I have a new pack of strings. I can't unstring it. I think he played these strings, these strings have skin cells still clinging to their metal casings, so that every time I press them it is like we are holding hands.
But it isn't, really. I don't have the energy.
I am supposed to miss you, a series of yous but like the first CD I bought when I was eleven, the missing is worn down after being played over and over and over and...
yet i can still feel it. I know all of the words, the beats and tones and timbres of the feeling. I have sung along so many times that the ghost of the emotion is with me.
Sometimes, I wonder if the friends I thought I had but never call don't do so because I am such an unconscious downer. Then, I feel better that they do not call.
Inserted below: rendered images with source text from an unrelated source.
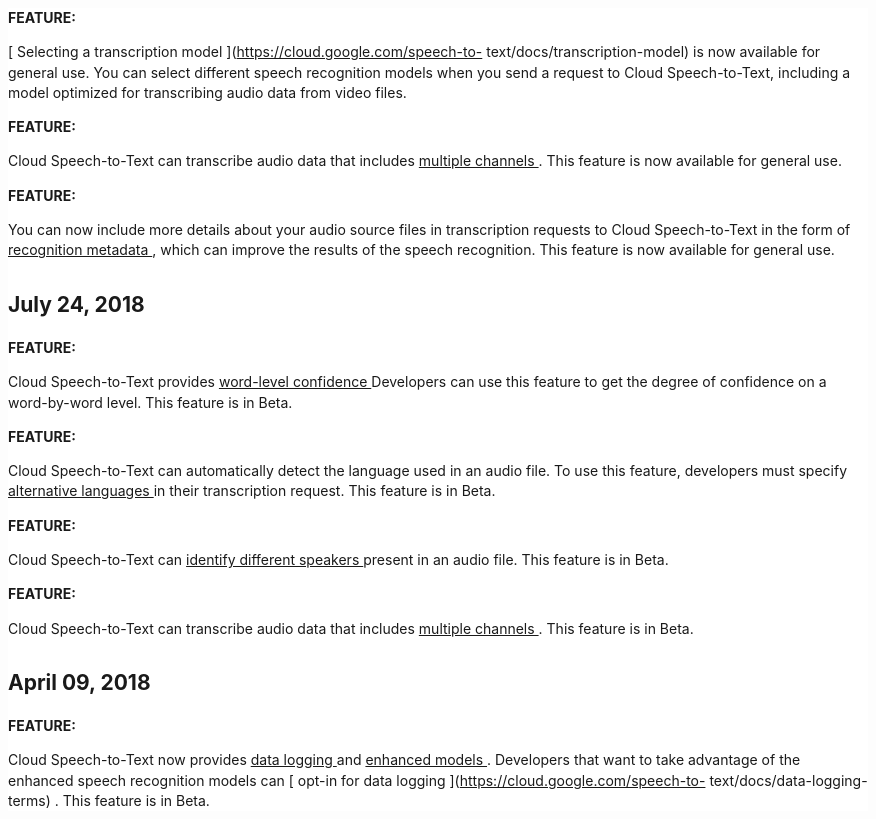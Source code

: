 **FEATURE:**

[ Selecting a transcription model ](https://cloud.google.com/speech-to-
text/docs/transcription-model) is now available for general use. You can
select different speech recognition models when you send a request to Cloud
Speech-to-Text, including a model optimized for transcribing audio data from
video files.

**FEATURE:**

Cloud Speech-to-Text can transcribe audio data that includes [ multiple
channels ](https://cloud.google.com/speech-to-text/docs/multi-channel) . This
feature is now available for general use.

**FEATURE:**

You can now include more details about your audio source files in
transcription requests to Cloud Speech-to-Text in the form of [ recognition
metadata ](https://cloud.google.com/speech-to-text/docs/recognition-metadata)
, which can improve the results of the speech recognition. This feature is now
available for general use.

##  July 24, 2018

**FEATURE:**

Cloud Speech-to-Text provides [ word-level confidence
](https://cloud.google.com/speech-to-text/docs/word-confidence) Developers can
use this feature to get the degree of confidence on a word-by-word level. This
feature is in Beta.

**FEATURE:**

Cloud Speech-to-Text can automatically detect the language used in an audio
file. To use this feature, developers must specify [ alternative languages
](https://cloud.google.com/speech-to-text/docs/multiple-languages) in their
transcription request. This feature is in Beta.

**FEATURE:**

Cloud Speech-to-Text can [ identify different speakers
](https://cloud.google.com/speech-to-text/docs/multiple-voices) present in an
audio file. This feature is in Beta.

**FEATURE:**

Cloud Speech-to-Text can transcribe audio data that includes [ multiple
channels ](https://cloud.google.com/speech-to-text/docs/multi-channel) . This
feature is in Beta.

##  April 09, 2018

**FEATURE:**

Cloud Speech-to-Text now provides [ data logging
](https://cloud.google.com/speech-to-text/docs/data-logging) and [ enhanced
models ](https://cloud.google.com/speech-to-text/docs/enhanced-models) .
Developers that want to take advantage of the enhanced speech recognition
models can [ opt-in for data logging ](https://cloud.google.com/speech-to-
text/docs/data-logging-terms) . This feature is in Beta.
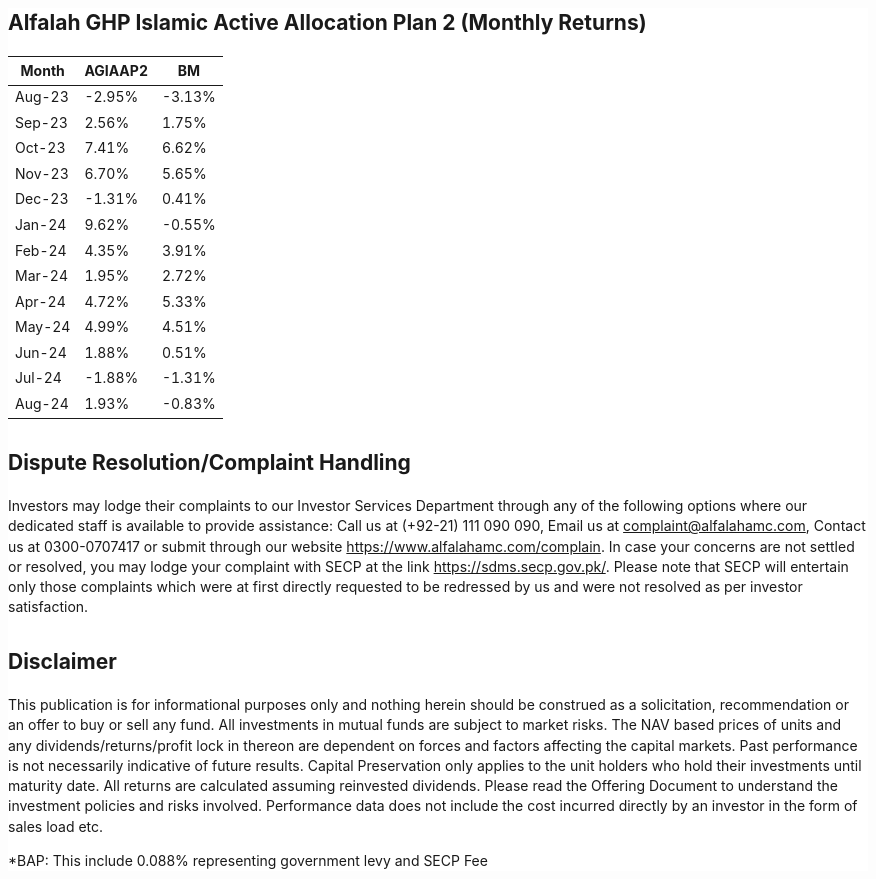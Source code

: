 ## Alfalah GHP Islamic Active Allocation Plan 2 (Monthly Returns)

| Month  | AGIAAP2 | BM     |
| ------ | ------- | ------ |
| Aug-23 | -2.95%  | -3.13% |
| Sep-23 | 2.56%   | 1.75%  |
| Oct-23 | 7.41%   | 6.62%  |
| Nov-23 | 6.70%   | 5.65%  |
| Dec-23 | -1.31%  | 0.41%  |
| Jan-24 | 9.62%   | -0.55% |
| Feb-24 | 4.35%   | 3.91%  |
| Mar-24 | 1.95%   | 2.72%  |
| Apr-24 | 4.72%   | 5.33%  |
| May-24 | 4.99%   | 4.51%  |
| Jun-24 | 1.88%   | 0.51%  |
| Jul-24 | -1.88%  | -1.31% |
| Aug-24 | 1.93%   | -0.83% |

## Dispute Resolution/Complaint Handling

Investors may lodge their complaints to our Investor Services Department through any of the following options where our dedicated staff is available to provide assistance: Call us at (+92-21) 111 090 090, Email us at complaint@alfalahamc.com, Contact us at 0300-0707417 or submit through our website https://www.alfalahamc.com/complain. In case your concerns are not settled or resolved, you may lodge your complaint with SECP at the link https://sdms.secp.gov.pk/. Please note that SECP will entertain only those complaints which were at first directly requested to be redressed by us and were not resolved as per investor satisfaction.

## Disclaimer

This publication is for informational purposes only and nothing herein should be construed as a solicitation, recommendation or an offer to buy or sell any fund. All investments in mutual funds are subject to market risks. The NAV based prices of units and any dividends/returns/profit lock in thereon are dependent on forces and factors affecting the capital markets. Past performance is not necessarily indicative of future results. Capital Preservation only applies to the unit holders who hold their investments until maturity date. All returns are calculated assuming reinvested dividends. Please read the Offering Document to understand the investment policies and risks involved. Performance data does not include the cost incurred directly by an investor in the form of sales load etc.

\*BAP: This include 0.088% representing government levy and SECP Fee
They'll get their day. it will be horrible. And I won't help. Or I will. Maybe I'll still help. Maybe, if I can convince myself to get out of bed, stop rewatching the same television shows ad nauseum. Until I'm not really watching, nor doing anything else. I am doing, thinking, planning exactly nothing. I am nothing.
Is that the goal? I would prefer to hope not.
It could be the goal. Being nothing, empty. No sensation at all-- That would be a new sensation.
Needing a break but feeling as though there is just trouble, trouble trouble trouble. And very little net left, after so many falls.